__What you are asked to do__.
Copy, from the entries below, each line in which the string "VARCHAR" appears.

__Records excerpted from a collection__.
-*-*-

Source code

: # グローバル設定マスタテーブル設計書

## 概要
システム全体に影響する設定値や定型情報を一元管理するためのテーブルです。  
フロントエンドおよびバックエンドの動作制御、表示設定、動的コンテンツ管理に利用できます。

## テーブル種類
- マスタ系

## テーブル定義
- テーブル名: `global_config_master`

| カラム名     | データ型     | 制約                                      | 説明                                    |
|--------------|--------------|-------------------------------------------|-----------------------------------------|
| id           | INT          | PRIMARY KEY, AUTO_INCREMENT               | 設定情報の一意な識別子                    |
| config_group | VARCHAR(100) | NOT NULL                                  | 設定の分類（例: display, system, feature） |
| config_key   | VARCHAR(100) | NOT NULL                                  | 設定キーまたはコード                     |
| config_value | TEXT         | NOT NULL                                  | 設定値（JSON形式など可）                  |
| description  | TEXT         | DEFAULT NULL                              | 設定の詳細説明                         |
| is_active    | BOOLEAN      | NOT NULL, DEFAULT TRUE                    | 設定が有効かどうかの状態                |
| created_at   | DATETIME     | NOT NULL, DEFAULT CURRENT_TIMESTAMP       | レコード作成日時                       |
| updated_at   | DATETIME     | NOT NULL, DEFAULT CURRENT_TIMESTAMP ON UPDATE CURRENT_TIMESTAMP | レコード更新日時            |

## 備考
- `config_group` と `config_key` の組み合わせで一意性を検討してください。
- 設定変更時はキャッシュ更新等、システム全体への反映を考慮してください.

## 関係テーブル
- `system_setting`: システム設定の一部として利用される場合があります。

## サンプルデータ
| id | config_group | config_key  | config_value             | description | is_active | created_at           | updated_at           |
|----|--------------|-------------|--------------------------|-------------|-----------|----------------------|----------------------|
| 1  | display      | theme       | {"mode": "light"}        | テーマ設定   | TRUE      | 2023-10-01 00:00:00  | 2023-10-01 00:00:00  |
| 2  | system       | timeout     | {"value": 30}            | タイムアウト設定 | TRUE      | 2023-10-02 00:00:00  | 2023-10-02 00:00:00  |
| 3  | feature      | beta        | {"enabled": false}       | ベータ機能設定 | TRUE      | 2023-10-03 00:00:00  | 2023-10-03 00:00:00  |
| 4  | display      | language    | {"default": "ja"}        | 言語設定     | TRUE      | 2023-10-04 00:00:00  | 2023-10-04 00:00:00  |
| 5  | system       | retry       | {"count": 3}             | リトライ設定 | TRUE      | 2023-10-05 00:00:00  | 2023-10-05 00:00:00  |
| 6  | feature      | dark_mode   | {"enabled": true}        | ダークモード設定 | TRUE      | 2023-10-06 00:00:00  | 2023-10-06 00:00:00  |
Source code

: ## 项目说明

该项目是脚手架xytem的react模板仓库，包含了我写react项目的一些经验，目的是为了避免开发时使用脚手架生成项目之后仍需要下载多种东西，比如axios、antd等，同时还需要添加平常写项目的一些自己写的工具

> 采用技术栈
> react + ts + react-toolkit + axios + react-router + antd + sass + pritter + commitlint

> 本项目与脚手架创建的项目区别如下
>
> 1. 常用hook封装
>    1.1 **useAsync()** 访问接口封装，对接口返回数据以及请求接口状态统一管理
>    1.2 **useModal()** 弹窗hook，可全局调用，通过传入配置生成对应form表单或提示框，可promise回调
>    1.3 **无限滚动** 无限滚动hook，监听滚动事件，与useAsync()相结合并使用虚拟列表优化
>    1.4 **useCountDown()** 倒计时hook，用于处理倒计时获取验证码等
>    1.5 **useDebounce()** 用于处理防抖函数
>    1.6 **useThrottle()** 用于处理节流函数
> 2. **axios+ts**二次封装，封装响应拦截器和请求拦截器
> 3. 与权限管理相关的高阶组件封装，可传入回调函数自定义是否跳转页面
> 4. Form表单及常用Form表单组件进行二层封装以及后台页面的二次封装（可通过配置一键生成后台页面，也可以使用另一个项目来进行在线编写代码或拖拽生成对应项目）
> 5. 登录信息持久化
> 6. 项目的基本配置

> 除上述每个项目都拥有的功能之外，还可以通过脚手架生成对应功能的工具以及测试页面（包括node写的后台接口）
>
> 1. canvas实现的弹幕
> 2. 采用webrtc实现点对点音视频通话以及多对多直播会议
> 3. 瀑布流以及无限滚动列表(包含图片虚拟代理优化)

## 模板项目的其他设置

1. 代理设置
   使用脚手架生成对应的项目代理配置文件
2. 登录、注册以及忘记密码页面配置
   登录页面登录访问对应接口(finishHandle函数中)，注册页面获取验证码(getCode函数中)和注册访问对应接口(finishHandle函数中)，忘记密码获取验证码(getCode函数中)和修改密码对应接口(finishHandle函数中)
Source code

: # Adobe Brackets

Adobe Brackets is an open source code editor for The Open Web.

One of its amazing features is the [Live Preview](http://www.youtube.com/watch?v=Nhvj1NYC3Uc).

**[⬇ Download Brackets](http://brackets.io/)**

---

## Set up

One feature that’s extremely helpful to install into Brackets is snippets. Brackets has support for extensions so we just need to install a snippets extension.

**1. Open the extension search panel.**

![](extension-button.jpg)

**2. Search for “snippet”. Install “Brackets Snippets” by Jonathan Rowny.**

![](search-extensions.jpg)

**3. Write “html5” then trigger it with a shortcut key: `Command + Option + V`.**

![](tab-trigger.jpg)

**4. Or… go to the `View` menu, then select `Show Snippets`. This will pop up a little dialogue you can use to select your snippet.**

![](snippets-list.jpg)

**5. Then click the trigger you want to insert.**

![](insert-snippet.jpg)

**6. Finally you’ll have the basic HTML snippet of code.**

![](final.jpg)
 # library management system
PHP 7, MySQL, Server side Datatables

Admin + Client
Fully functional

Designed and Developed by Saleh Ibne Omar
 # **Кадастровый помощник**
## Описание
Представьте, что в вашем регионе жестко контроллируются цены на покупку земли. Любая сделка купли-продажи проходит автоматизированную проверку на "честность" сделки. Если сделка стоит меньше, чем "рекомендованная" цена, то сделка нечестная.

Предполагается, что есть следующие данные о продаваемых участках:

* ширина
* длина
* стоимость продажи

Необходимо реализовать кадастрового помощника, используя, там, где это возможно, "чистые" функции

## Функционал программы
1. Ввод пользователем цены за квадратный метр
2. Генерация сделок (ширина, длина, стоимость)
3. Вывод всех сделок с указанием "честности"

-*-*-

__Output__.
| config_group | VARCHAR(100) | NOT NULL                                  | 設定の分類（例: display, system, feature） |
| config_key   | VARCHAR(100) | NOT NULL                                  | 設定キーまたはコード                     |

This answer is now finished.